Today, before I left the house I had my usual protein shake; always Protizyme by Metabolic Nutrition. Today I had the Banana Creme flavor with 1 cup of unsweetened almond milk. I had my usual cup of coffee that I pick up on my way to the office, followed by a Quest Chocolate Chip Cookie Dough Protein Bar around 11am. At 12:30, I walked out with a coworker to get a little break from my desk and a little exercise by walking over to Lexington Ave. My co-worker got a salad, while I treated myself to a large unsweetened iced tea from Dunkin Donuts (I had a $0.99 coupon from my DDPerks app). For my actual lunch, I ate two mini turkey meatloafs, a cup of mashed cauliflower, and a cup of sliced cucumbers with 2 tbs of Ken’s Lite Creamy Parmesan dressing (a small indulgence). For dinner, I had a 1/2 cup of frozen grapes (so refreshing on a hot day!) and another protein shake. Post workout I had 1/2 a Quest Double Chocolate Chunk bar and my new favorite treat, Dole Dippers – frozen strawberry halls covered in Dark Chocolate (only 60 calories and 6g of carbs!)

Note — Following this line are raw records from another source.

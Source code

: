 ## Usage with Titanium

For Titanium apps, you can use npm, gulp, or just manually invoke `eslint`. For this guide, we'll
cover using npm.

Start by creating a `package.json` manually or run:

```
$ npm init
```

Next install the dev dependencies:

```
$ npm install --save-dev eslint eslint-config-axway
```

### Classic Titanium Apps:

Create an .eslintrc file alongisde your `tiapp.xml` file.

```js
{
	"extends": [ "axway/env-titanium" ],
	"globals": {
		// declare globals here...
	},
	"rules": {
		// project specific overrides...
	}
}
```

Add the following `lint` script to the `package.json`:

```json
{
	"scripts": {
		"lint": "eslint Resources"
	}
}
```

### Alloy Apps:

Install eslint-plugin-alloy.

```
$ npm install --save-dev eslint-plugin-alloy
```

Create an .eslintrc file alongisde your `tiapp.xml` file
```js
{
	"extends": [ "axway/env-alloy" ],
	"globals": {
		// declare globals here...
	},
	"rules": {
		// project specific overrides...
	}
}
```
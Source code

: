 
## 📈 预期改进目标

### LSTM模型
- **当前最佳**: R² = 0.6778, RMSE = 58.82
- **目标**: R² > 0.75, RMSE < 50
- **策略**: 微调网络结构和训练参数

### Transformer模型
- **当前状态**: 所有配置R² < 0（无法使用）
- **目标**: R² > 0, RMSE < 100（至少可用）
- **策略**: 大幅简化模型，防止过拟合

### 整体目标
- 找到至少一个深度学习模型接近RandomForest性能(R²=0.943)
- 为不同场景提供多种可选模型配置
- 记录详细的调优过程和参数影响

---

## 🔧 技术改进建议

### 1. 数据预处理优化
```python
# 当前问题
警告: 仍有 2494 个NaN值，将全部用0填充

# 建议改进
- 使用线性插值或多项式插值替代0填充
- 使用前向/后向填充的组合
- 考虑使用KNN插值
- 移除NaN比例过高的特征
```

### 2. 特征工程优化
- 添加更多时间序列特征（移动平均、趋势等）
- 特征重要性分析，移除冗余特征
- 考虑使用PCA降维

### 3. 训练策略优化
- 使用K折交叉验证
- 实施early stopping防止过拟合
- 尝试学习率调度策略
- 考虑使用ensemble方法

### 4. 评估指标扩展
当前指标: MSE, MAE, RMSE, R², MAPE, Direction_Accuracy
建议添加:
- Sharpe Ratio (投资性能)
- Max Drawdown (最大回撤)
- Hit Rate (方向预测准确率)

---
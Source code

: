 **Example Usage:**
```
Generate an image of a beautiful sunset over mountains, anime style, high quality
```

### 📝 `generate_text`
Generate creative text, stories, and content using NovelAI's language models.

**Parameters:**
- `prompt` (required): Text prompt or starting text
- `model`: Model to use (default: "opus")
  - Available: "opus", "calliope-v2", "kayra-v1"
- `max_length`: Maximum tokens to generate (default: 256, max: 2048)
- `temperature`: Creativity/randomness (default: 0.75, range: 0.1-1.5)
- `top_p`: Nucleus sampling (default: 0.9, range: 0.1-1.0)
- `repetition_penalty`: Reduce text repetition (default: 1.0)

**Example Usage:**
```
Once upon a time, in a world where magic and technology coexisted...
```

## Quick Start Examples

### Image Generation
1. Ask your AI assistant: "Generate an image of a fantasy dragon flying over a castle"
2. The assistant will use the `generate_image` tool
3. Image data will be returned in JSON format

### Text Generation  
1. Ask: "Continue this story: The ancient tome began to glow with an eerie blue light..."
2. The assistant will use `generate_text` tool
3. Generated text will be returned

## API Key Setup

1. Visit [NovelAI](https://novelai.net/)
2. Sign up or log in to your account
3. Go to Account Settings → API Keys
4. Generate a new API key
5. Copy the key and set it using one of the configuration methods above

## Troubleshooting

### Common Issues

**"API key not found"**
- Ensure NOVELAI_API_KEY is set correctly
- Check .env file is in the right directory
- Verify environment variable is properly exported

I have a few classes left on my summer deal for Bikram Yoga, but I had an appointment, so I knew I wouldn’t be able to get to class. Instead, I went to the gym and did the following workout by Neila Rey – Wonder Woman Workout. If you haven’t checked out her site, YOU MUST! Go ahead and do it NOW, I’ll wait…. She has an awesome array of workouts, nutritional tips and motivation ideas to get you moving. I love her graphics. They are clear and simple to follow… and yes, I did make a donation to the project! If you like her site, you should too!
I did four sets of this workout, substituting the Planks with Rotation with Low Plank Obliques because I have trouble with my form on the rotational planks. I rather do an alternate exercise properly, than the recommended exercise in a mediocre fashion. I aimed to do the full ten sets that were reccomended, but I’m just not there yet. I’ll keep working at it!
Tomorrow I have dinner plans with SK2 to discuss our Star Wars Weekend. I know my breakfast and lunch are already taken care of but I’ve started examining the menu at the restaurant we are going to so I am prepared to stay with in my calories and carbs. Planning ahead helps you conquer the day!